— Records provided —
########

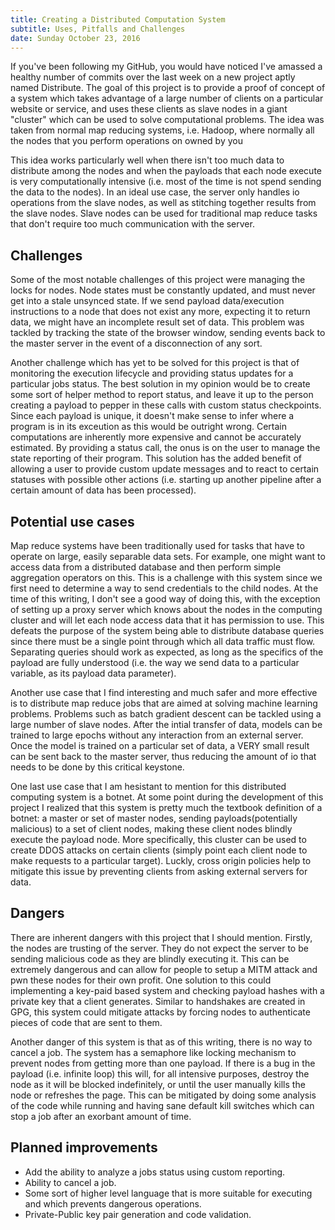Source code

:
 ```yaml
---
title: Creating a Distributed Computation System
subtitle: Uses, Pitfalls and Challenges
date: Sunday October 23, 2016
---
```


If you've been following my GitHub, you would have noticed I've amassed
a healthy number of commits over the last week on a new project aptly named
Distribute. The goal of this project is to provide a proof of concept of
a system which takes advantage of a large number of clients on a particular
website or service, and uses these clients as slave nodes in a giant "cluster"
which can be used to solve computational problems. The idea was taken from
normal map reducing systems, i.e. Hadoop, where normally all the nodes that you
perform operations on owned by you

This idea works particularly well when there isn't too much data to distribute
among the nodes and when the payloads that each node execute is very
computationally intensive (i.e. most of the time is not spend sending the data
to the nodes). In an ideal use case, the server only handles io operations from
the slave nodes, as well as stitching together results from the slave nodes.
Slave nodes can be used for traditional map reduce tasks that don't require too
much communication with the server.

## Challenges

Some of the most notable challenges of this project were managing the locks for
nodes. Node states must be constantly updated, and must never get into a stale
unsynced state. If we send payload data/execution instructions to a node that
does not exist any more, expecting it to return data, we might have an
incomplete result set of data. This problem was tackled by tracking the state
of the browser window, sending events back to the master server in the event of
a disconnection of any sort.

Another challenge which has yet to be solved for this project is that of
monitoring the execution lifecycle and providing status updates for
a particular jobs status. The best solution in my opinion would be to create
some sort of helper method to report status, and leave it up to the person
creating a payload to pepper in these calls with custom status checkpoints.
Since each payload is unique, it doesn't make sense to infer where a program is
in its exceution as this would be outright wrong. Certain computations are
inherently more expensive and cannot be accurately estimated. By providing
a status call, the onus is on the user to manage the state reporting of their
program. This solution has the added benefit of allowing a user to provide
custom update messages and to react to certain statuses with possible other
actions (i.e. starting up another pipeline after a certain amount of data has
been processed).

## Potential use cases

Map reduce systems have been traditionally used for tasks that have to operate
on large, easily separable data sets. For example, one might want to access
data from a distributed database and then perform simple aggregation operators
on this. This is a challenge with this system since we first need to determine
a way to send credentials to the child nodes. At the time of this writing,
I don't see a good way of doing this, with the exception of setting up a proxy server which knows about the nodes in the computing cluster and will let each node access data that it has permission to use. This defeats the purpose of the system being able to distribute database queries since there must be a single point through which all data traffic must flow. Separating queries should work as
expected, as long as the specifics of the payload are fully understood (i.e.
the way we send data to a particular variable, as its payload data parameter).

Another use case that I find interesting and much safer and more effective is
to distribute map reduce jobs that are aimed at solving machine learning
problems. Problems such as batch gradient descent can be tackled using a large
number of slave nodes. After the intial transfer of data, models can be trained
to large epochs without any interaction from an external server. Once the model
is trained on a particular set of data, a VERY small result can be sent back to
the master server, thus reducing the amount of io that needs to be done by this
critical keystone.

One last use case that I am hesistant to mention for this distributed computing
system is a botnet. At some point during the development of this project
I realized that this system is pretty much the textbook definition of a botnet:
a master or set of master nodes, sending payloads(potentially malicious) to
a set of client nodes, making these client nodes blindly execute the payload
node. More specifically, this cluster can be used to create DDOS attacks on
certain clients (simply point each client node to make requests to a particular
target). Luckly, cross origin policies help to mitigate this issue by
preventing clients from asking external servers for data.

## Dangers

There are inherent dangers with this project that I should mention. Firstly,
the nodes are trusting of the server. They do not expect the server to be
sending malicious code as they are blindly executing it. This can be extremely
dangerous and can allow for people to setup a MITM attack and pwn these nodes
for their own profit. One solution to this could implementing a key-paid based
system and checking payload hashes with a private key that a client generates.
Similar to handshakes are created in GPG, this system could mitigate attacks by
forcing nodes to authenticate pieces of code that are sent to them.

Another danger of this system is that as of this writing, there is no way to
cancel a job. The system has a semaphore like locking mechanism to prevent
nodes from getting more than one payload. If there is a bug in the payload
(i.e. infinite loop) this will, for all intensive purposes, destroy the node as
it will be blocked indefinitely, or until the user manually kills the node or
refreshes the page. This can be mitigated by doing some analysis of the code
while running and having sane default kill switches which can stop a job after
an exorbant amount of time.

## Planned improvements

-  Add the ability to analyze a jobs status using custom reporting.
-  Ability to cancel a job.
-  Some sort of higher level language that is more suitable for executing and which prevents dangerous operations.
-  Private-Public key pair generation and code validation.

########

— Work required —
Return exactly the lines above from the line that has "preventing clients from" through the line that has "## Planned improvements", inclusive, and nothing else.

— Expected answer —
preventing clients from asking external servers for data.

## Dangers

There are inherent dangers with this project that I should mention. Firstly,
the nodes are trusting of the server. They do not expect the server to be
sending malicious code as they are blindly executing it. This can be extremely
dangerous and can allow for people to setup a MITM attack and pwn these nodes
for their own profit. One solution to this could implementing a key-paid based
system and checking payload hashes with a private key that a client generates.
Similar to handshakes are created in GPG, this system could mitigate attacks by
forcing nodes to authenticate pieces of code that are sent to them.

Another danger of this system is that as of this writing, there is no way to
cancel a job. The system has a semaphore like locking mechanism to prevent
nodes from getting more than one payload. If there is a bug in the payload
(i.e. infinite loop) this will, for all intensive purposes, destroy the node as
it will be blocked indefinitely, or until the user manually kills the node or
refreshes the page. This can be mitigated by doing some analysis of the code
while running and having sane default kill switches which can stop a job after
an exorbant amount of time.

## Planned improvements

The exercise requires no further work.